Prediction of high-risk events amongst patients with mental disorders is critical for personalized interventions. In our previous study, we developed a deep learning-based model, DeepBiomarker by utilizing electronic medical records (EMR) to predict the outcomes of patients with suicide-related events in post-traumatic stress disorder (PTSD) patients.
We improved our deep learning model to develop DeepBiomarker2 through data integration of multimodal information: lab tests, medication use, diagnosis, and social determinants of health (SDoH) parameters (both individual and neighborhood level) from EMR data for outcome prediction. We further refined our contribution analysis for identifying key factors. We applied DeepBiomarker2 to analyze EMR data of 38,807 patients from University of Pittsburgh Medical Center diagnosed with PTSD to determine their risk of developing alcohol and substance use disorder (ASUD).

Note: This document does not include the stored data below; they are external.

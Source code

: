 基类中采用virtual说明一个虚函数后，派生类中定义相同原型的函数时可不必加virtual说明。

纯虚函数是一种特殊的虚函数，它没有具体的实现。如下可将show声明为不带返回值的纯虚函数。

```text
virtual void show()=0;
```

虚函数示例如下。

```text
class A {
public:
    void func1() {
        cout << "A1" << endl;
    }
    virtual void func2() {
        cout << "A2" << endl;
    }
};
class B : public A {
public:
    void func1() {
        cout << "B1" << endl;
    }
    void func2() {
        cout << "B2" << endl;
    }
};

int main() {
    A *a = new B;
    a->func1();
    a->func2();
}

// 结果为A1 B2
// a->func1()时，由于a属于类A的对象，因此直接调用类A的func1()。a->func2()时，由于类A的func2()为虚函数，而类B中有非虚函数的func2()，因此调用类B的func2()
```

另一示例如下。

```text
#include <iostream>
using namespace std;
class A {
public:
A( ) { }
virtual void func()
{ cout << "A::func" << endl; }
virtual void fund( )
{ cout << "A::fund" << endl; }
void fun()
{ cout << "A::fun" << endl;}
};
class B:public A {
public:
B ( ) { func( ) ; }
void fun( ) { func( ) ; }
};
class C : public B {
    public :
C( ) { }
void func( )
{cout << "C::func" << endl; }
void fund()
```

DeepBiomarker2 predicted whether a PTSD patient will have a diagnosis of ASUD within the following 3 months with a c-statistic (receiver operating characteristic AUC) of 0·93. We used contribution analysis technology to identify key lab tests, medication use and diagnosis for ASUD prediction. These identified factors imply that the regulation of the energy metabolism, blood circulation, inflammation, and microbiome is involved in shaping the pathophysiological pathways promoting ASUD risks in PTSD patients. Our study found protective medications such as oxybutynin, magnesium oxide, clindamycin, cetirizine, montelukast and venlafaxine all have a potential to reduce risk of ASUDs.

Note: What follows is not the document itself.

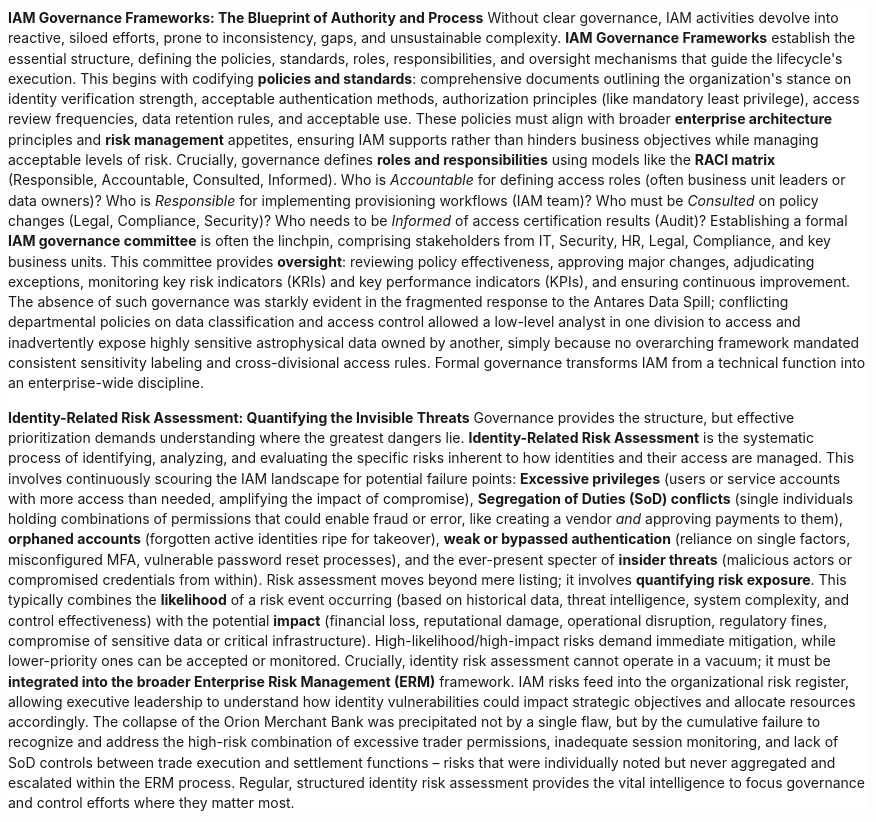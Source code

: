 **IAM Governance Frameworks: The Blueprint of Authority and Process**
Without clear governance, IAM activities devolve into reactive, siloed efforts, prone to inconsistency, gaps, and unsustainable complexity. **IAM Governance Frameworks** establish the essential structure, defining the policies, standards, roles, responsibilities, and oversight mechanisms that guide the lifecycle's execution. This begins with codifying **policies and standards**: comprehensive documents outlining the organization's stance on identity verification strength, acceptable authentication methods, authorization principles (like mandatory least privilege), access review frequencies, data retention rules, and acceptable use. These policies must align with broader **enterprise architecture** principles and **risk management** appetites, ensuring IAM supports rather than hinders business objectives while managing acceptable levels of risk. Crucially, governance defines **roles and responsibilities** using models like the **RACI matrix** (Responsible, Accountable, Consulted, Informed). Who is *Accountable* for defining access roles (often business unit leaders or data owners)? Who is *Responsible* for implementing provisioning workflows (IAM team)? Who must be *Consulted* on policy changes (Legal, Compliance, Security)? Who needs to be *Informed* of access certification results (Audit)? Establishing a formal **IAM governance committee** is often the linchpin, comprising stakeholders from IT, Security, HR, Legal, Compliance, and key business units. This committee provides **oversight**: reviewing policy effectiveness, approving major changes, adjudicating exceptions, monitoring key risk indicators (KRIs) and key performance indicators (KPIs), and ensuring continuous improvement. The absence of such governance was starkly evident in the fragmented response to the Antares Data Spill; conflicting departmental policies on data classification and access control allowed a low-level analyst in one division to access and inadvertently expose highly sensitive astrophysical data owned by another, simply because no overarching framework mandated consistent sensitivity labeling and cross-divisional access rules. Formal governance transforms IAM from a technical function into an enterprise-wide discipline.

**Identity-Related Risk Assessment: Quantifying the Invisible Threats**
Governance provides the structure, but effective prioritization demands understanding where the greatest dangers lie. **Identity-Related Risk Assessment** is the systematic process of identifying, analyzing, and evaluating the specific risks inherent to how identities and their access are managed. This involves continuously scouring the IAM landscape for potential failure points: **Excessive privileges** (users or service accounts with more access than needed, amplifying the impact of compromise), **Segregation of Duties (SoD) conflicts** (single individuals holding combinations of permissions that could enable fraud or error, like creating a vendor *and* approving payments to them), **orphaned accounts** (forgotten active identities ripe for takeover), **weak or bypassed authentication** (reliance on single factors, misconfigured MFA, vulnerable password reset processes), and the ever-present specter of **insider threats** (malicious actors or compromised credentials from within). Risk assessment moves beyond mere listing; it involves **quantifying risk exposure**. This typically combines the **likelihood** of a risk event occurring (based on historical data, threat intelligence, system complexity, and control effectiveness) with the potential **impact** (financial loss, reputational damage, operational disruption, regulatory fines, compromise of sensitive data or critical infrastructure). High-likelihood/high-impact risks demand immediate mitigation, while lower-priority ones can be accepted or monitored. Crucially, identity risk assessment cannot operate in a vacuum; it must be **integrated into the broader Enterprise Risk Management (ERM)** framework. IAM risks feed into the organizational risk register, allowing executive leadership to understand how identity vulnerabilities could impact strategic objectives and allocate resources accordingly. The collapse of the Orion Merchant Bank was precipitated not by a single flaw, but by the cumulative failure to recognize and address the high-risk combination of excessive trader permissions, inadequate session monitoring, and lack of SoD controls between trade execution and settlement functions – risks that were individually noted but never aggregated and escalated within the ERM process. Regular, structured identity risk assessment provides the vital intelligence to focus governance and control efforts where they matter most.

DeepBiomarker2 can predict ASUD risk with high accuracy and can further identify potential risk factors along with medications with beneficial effects. We believe that our approach will help in personalized interventions of PTSD for a variety of clinical scenarios.
预测精神障碍患者中的高风险事件对于个性化干预至关重要。在我们之前的研究中,我们通过利用电子病历(EMR)开发了一种基于深度学习的模型DeepBiomarker,以预测创伤后应激障碍(PTSD)患者中与自杀相关事件的患者结局。
我们通过整合多模态信息改进了深度学习模型,以开发DeepBiomarker2:来自EMR数据的实验室检查、药物使用、诊断以及健康的社会决定因素(SDoH)参数(个体和社区层面),用于结局预测。我们进一步完善了贡献分析以识别关键因素。我们应用DeepBiomarker2分析了匹兹堡大学医学中心38807例被诊断为PTSD的患者的EMR数据,以确定他们发生酒精和物质使用障碍(ASUD)的风险。
DeepBiomarker2预测PTSD患者在接下来3个月内是否会被诊断为ASUD的c统计量(受试者工作特征曲线下面积)为0.93。我们使用贡献分析技术来识别用于ASUD预测的关键实验室检查、药物使用和诊断。这些确定的因素表明,能量代谢、血液循环、炎症和微生物群的调节参与了塑造促进PTSD患者ASUD风险的病理生理途径。我们的研究发现,诸如奥昔布宁、氧化镁、克林霉素、西替利嗪、孟鲁司特和文拉法辛等保护性药物都有可能降低ASUD的风险。
DeepBiomarker2可以高精度预测ASUD风险,并能进一步识别潜在风险因素以及具有有益作用的药物。我们相信我们的方法将有助于在各种临床场景中对PTSD进行个性化干预。